Diğer taraftan da Kurdistan’ı bölen, parçalayan, sınırların ardında kaybolmasını “arzulayan” Lozan’ın 100. yılındayız. Yani bir erkek sistem olarak inşa edilen Cumhuriyet’in resmi kuruluş sözleşmesi… İma ettiği gibi barışı değil, aksine Kurdistan’da aralıksız sıcak, soğuk, özel bütün savaş biçimlerini sürdüren ve en çok da bu savaşı Kürt kadın bedenine ve iradesine karşı sürdüren bir sözleşmenin 100. yılındayız. Aynı yüzyılda “21. yüzyıl kadın yüzyılı olacak” tespitinin vücut bulduğuna da tanık oluyoruz. İşte bu tespitin en görünür olduğu bir coğrafyadır Kurdistan.
Evet parçalanmış bir gerçekliğimiz var.
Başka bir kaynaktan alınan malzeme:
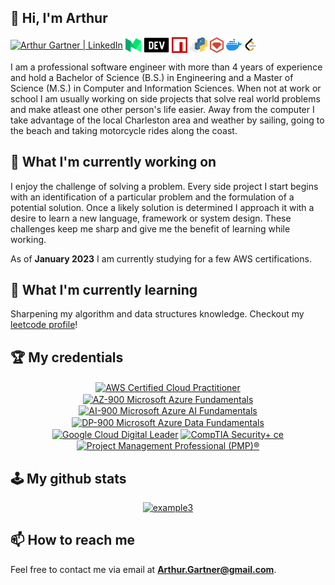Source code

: ## 👋 Hi, I'm Arthur
<a href="https://www.linkedin.com/in/ArthurGartner/"><img align="center" src="https://user-images.githubusercontent.com/40064946/180315173-2f194149-6fa5-4b76-99a3-ce06f8500da9.svg" alt="Arthur Gartner | LinkedIn" height="25px"/></a>
<a href="https://medium.com/@Arthur.Gartner"><img align="center" src="https://raw.githubusercontent.com/arthurgartner/arthurgartner/main/images/medium.svg" alt="Arthur Gartner | Medium" height="25px"/></a>
<a href="https://dev.to/arthurgartner"><img align="center" src="https://raw.githubusercontent.com/arthurgartner/arthurgartner/main/images/devto.svg" alt="Arthur Gartner | DEV Community" height="25px"/></a>
<a href="https://www.npmjs.com/~arthur.gartner"><img align="center" src="https://raw.githubusercontent.com/arthurgartner/arthurgartner/main/images/npm.svg" alt="Arthur Gartner | NPM" height="25px"/></a>
<a href="https://pypi.org/user/arthur.gartner/"><img align="center" src="https://raw.githubusercontent.com/arthurgartner/arthurgartner/main/images/pip.svg" alt="Arthur Gartner | PyPI" height="25px"/></a>
<a href="https://rubygems.org/profiles/ArthurGartner"><img align="center" src="https://raw.githubusercontent.com/arthurgartner/arthurgartner/main/images/rubygems.svg" alt="Arthur Gartner | Ruby Gems" height="25px"/></a>
<a href="https://hub.docker.com/u/arthurgartner"><img align="center" src="https://raw.githubusercontent.com/arthurgartner/arthurgartner/main/images/docker.svg" alt="Arthur Gartner | Docker" height="25px"/></a>
<a href="https://leetcode.com/ArthurGartner/"><img align="center" src="https://raw.githubusercontent.com/arthurgartner/arthurgartner/main/images/leetcode.svg" alt="Arthur Gartner | Leetcode" height="20px"/></a><br>
<!Docker svg taken from icons8.com  /!>
<!Leetcode icon by Icon 54, iconscout.com/!>

I am a professional software engineer with more than 4 years of experience and hold a Bachelor of Science (B.S.) in Engineering and a Master of Science (M.S.) in Computer and Information Sciences. When not at work or school I am usually working on side projects that solve real world problems and make atleast one other person's life easier. Away from the computer I take advantage of the local Charleston area and weather by sailing, going to the beach and taking motorcycle rides along the coast.

## 🔭 What I'm currently working on
I enjoy the challenge of solving a problem. Every side project I start begins with an identification of a particular problem and the formulation of a potential solution. Once a likely solution is determined I approach it with a desire to learn a new language, framework or system design. These challenges keep me sharp and give me the benefit of learning while working.

As of **January 2023** I am currently studying for a few AWS certifications.

## 🌱 What I'm currently learning
Sharpening my algorithm and data structures knowledge. Checkout my <a href="https://leetcode.com/ArthurGartner/">leetcode profile</a>!

## 🏆 My credentials
<div align="center">
<a href="https://www.credly.com/earner/earned/badge/456a3a42-6bd8-43c1-8b45-23cc7906d50d"><img align="center" src="https://user-images.githubusercontent.com/40064946/177930373-6561555f-4632-4fa4-98ba-aadb44e20983.png" alt="AWS Certified Cloud Practitioner" height="80px"/></a>
<a href="https://www.credly.com/earner/earned/badge/690d0783-6fc8-4b99-83ce-b229471d8036"><img align="center" src="https://user-images.githubusercontent.com/40064946/177929751-a1024829-1fae-425c-8eab-fe48cb82e3c1.png" alt="AZ-900 Microsoft Azure Fundamentals" height="80px"/></a>
<a href="https://www.credly.com/earner/earned/badge/efa7a622-bc9e-4459-9940-5025339ab7eb"><img align="center" src="https://user-images.githubusercontent.com/40064946/182425609-e2f3044a-2d2c-4849-a471-5c1928ff83b8.png" alt="AI-900 Microsoft Azure AI Fundamentals" height="80px"/></a>
<a href="https://www.credly.com/earner/earned/badge/547320b9-6767-4334-b236-eb1d7b266419"><img align="center" src="https://user-images.githubusercontent.com/40064946/179077554-9034ed08-a4df-477a-a1ed-0ded8b3bfbfd.png" alt="DP-900 Microsoft Azure Data Fundamentals" height="80px"/></a>
<a href="https://www.credential.net/28149941-fb4c-474f-a89f-a699d904baf0"><img align="center" src="https://user-images.githubusercontent.com/40064946/184407116-597016a4-8250-48fe-9afa-1672b9245a33.png" alt="Google Cloud Digital Leader" height="80px"/></a>
<a href="https://www.credly.com/earner/earned/badge/4f2229bf-2085-4883-a874-c9422e08892e"><img align="center" src="https://user-images.githubusercontent.com/40064946/213888325-3da7606e-8fd4-4bce-98fc-c166b54f4121.png" alt="CompTIA Security+ ce" height="80px"/></a>
<a href="https://www.credly.com/earner/earned/badge/9301c007-77f9-4f9c-8010-6bc524cb8823"><img align="center" src="https://user-images.githubusercontent.com/40064946/177930564-61d852f2-1f87-493f-a5d4-b891bdaca44a.png" alt="Project Management Professional (PMP)®" height="80px"/></a>
</div>



## 🕹️ My github stats
<div align="center">

  <a href='https://github.com/ArthurGartner?tab=repositories'>![example3](https://github-readme-stats.vercel.app/api/top-langs/?username=arthurgartner&layout=compact)</a>

</div>

## 📫 How to reach me
Feel free to contact me via email at **Arthur.Gartner@gmail.com**.


<!--
**ArthurGartner/arthurgartner** is a ✨ _special_ ✨ repository because its `README.md` (this file) appears on your GitHub profile.

Here are some ideas to get you started:

- 🔭 I’m currently working on ...
- 🌱 I’m currently learning ...
- 👯 I’m looking to collaborate on ...
- 🤔 I’m looking for help with ...
- 💬 Ask me about ...
- 📫 How to reach me: ...
- 😄 Pronouns: ...
- ⚡ Fun fact: ...
-->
Bedenlerimiz, coğrafyamız, duygularımız parçalanmış ve sınırlar konulmuş aramıza. Ama bu parçalı halin içinde ve dört parçada sistemin saldırı motivasyonu ve biçimini, sistemin kuruluş ve devam gerekçesini, dört parçada kadın ve Kürt düşmanlığının tarihsel-ideolojik zeminini ve yine bütün bunlara karşı Kürt kadınların deneyimlerini, itirazlarını, direnişlerinin bilimle olan ilişkisini ve bu deneyim ve direnişin yarattığı yaşamsal ve bilimsel değerleri incelemek, yeniden açığa çıkarmak ve buradan mücadele birliğini geliştirerek kadın devrimine ivme kazandırmak meselesi; tam da iddia ettiği gibi ve hatta icra ettiği gibi, bu devrimin bilimi olarak jineolojî açısından da önemli bir mesele.
Kurdistan’da kadın serisinin ilk dosya konusu da “Rojhilat” oldu: “Jîna’nın saçları Molla rejimi için ne anlam ifade ediyordu?” sorusunu sorduğumuz, sormaktan vazgeçmediğimiz, vazgeçmememiz gerektiği şu zamanlarda. “Kadının saçını, fikrini, bedenini hapseden bu rejimin varoluş gerekçesi neydi? Kuruluşunu nereden alıyordu?” Evet bütün bu sorular tarihsel anlamda. Bu sebeple de jineolojî penceresinden bu soruların peşine düşme iddiası, tarihsel-toplumsal yorum yöntemini kaçınılmaz kılıyor. Çünkü evet, Rojhilatê Kurdistanê’den başlayan Jin Jiyan Azadî isyanı, neredeyse bir yıldır devam ediyor. Bu isyan, Kurdistan’ın diğer parçaları ve İran başta olmak üzere bütün dünyada büyük bir etki yarattı. Bu etki, Jin Jiyan Azadî isyanının taşıdığı hakikatten bağımsız değil. Bu hakikat, özgür bir yaşamın şifresini işaret ediyor. Aynı zamanda, kadınların bedenini, saçını ve iradesini hapseden -daha tarihsel bir ifade ile tecrit eden- molla rejiminin de kuruluş zeminini işaret ediyor. Bu anlamda; belki de tecride, hapsedilmeye, kapatılmaya karşı en köklü çıkıştı kadınların özgürlük isyanı. Zaten ‘Jin Jiyan Azadî’ isyanı sürecinde gözaltına alınan veya tutuklanan kadınlara “pişmanlık yasasını” dayatan rejimin arzu ettiği şey; yine kadınların çatlattığı o temeli, kadınların sesini kısarak ve rızalarını üreterek tamir etmek istemesi değil midir?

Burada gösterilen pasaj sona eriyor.